- **BRIEF**
Write out every entry exactly; the pictures do not belong in the copy.
RECORDS FOR PROCESSING section start
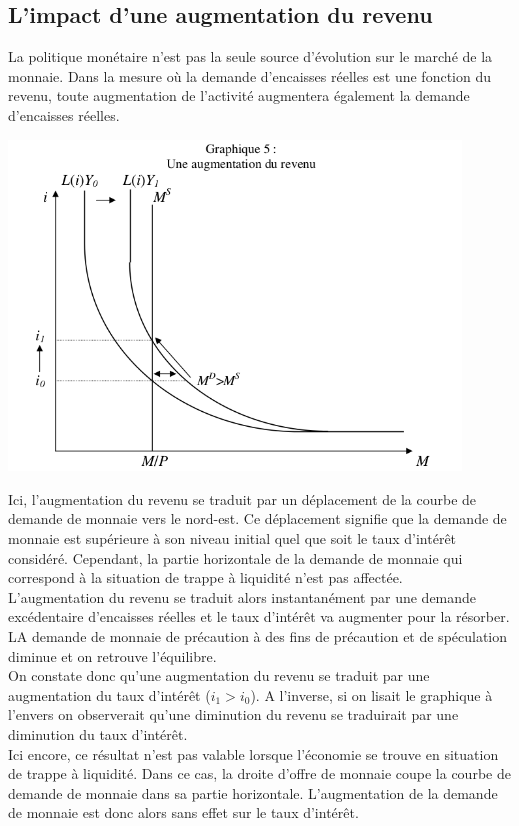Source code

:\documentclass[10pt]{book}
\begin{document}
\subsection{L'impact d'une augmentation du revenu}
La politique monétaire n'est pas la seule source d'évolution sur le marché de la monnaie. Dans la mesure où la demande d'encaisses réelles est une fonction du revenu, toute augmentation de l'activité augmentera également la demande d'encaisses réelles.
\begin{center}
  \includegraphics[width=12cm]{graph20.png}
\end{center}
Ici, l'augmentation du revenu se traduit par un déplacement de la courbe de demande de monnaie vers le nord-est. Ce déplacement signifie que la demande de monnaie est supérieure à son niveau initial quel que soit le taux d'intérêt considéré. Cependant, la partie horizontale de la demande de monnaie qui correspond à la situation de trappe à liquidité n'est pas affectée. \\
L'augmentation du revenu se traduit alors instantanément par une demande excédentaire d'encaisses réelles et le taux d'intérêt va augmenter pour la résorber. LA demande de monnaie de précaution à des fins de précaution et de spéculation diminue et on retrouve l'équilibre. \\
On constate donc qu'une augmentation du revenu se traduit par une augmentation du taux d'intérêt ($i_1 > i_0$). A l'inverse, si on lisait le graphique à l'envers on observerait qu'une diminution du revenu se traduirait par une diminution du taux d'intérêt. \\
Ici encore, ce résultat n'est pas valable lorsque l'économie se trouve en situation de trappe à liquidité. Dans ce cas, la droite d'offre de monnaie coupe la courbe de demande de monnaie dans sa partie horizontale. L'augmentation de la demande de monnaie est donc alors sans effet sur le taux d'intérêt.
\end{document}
RECORDS FOR PROCESSING section end
- **RESULT**
Source code

:\documentclass[10pt]{book}
\begin{document}
\subsection{L'impact d'une augmentation du revenu}
La politique monétaire n'est pas la seule source d'évolution sur le marché de la monnaie. Dans la mesure où la demande d'encaisses réelles est une fonction du revenu, toute augmentation de l'activité augmentera également la demande d'encaisses réelles.
\begin{center}
  \includegraphics[width=12cm]{graph20.png}
\end{center}
Ici, l'augmentation du revenu se traduit par un déplacement de la courbe de demande de monnaie vers le nord-est. Ce déplacement signifie que la demande de monnaie est supérieure à son niveau initial quel que soit le taux d'intérêt considéré. Cependant, la partie horizontale de la demande de monnaie qui correspond à la situation de trappe à liquidité n'est pas affectée. \\
L'augmentation du revenu se traduit alors instantanément par une demande excédentaire d'encaisses réelles et le taux d'intérêt va augmenter pour la résorber. LA demande de monnaie de précaution à des fins de précaution et de spéculation diminue et on retrouve l'équilibre. \\
On constate donc qu'une augmentation du revenu se traduit par une augmentation du taux d'intérêt ($i_1 > i_0$). A l'inverse, si on lisait le graphique à l'envers on observerait qu'une diminution du revenu se traduirait par une diminution du taux d'intérêt. \\
Ici encore, ce résultat n'est pas valable lorsque l'économie se trouve en situation de trappe à liquidité. Dans ce cas, la droite d'offre de monnaie coupe la courbe de demande de monnaie dans sa partie horizontale. L'augmentation de la demande de monnaie est donc alors sans effet sur le taux d'intérêt.
\end{document}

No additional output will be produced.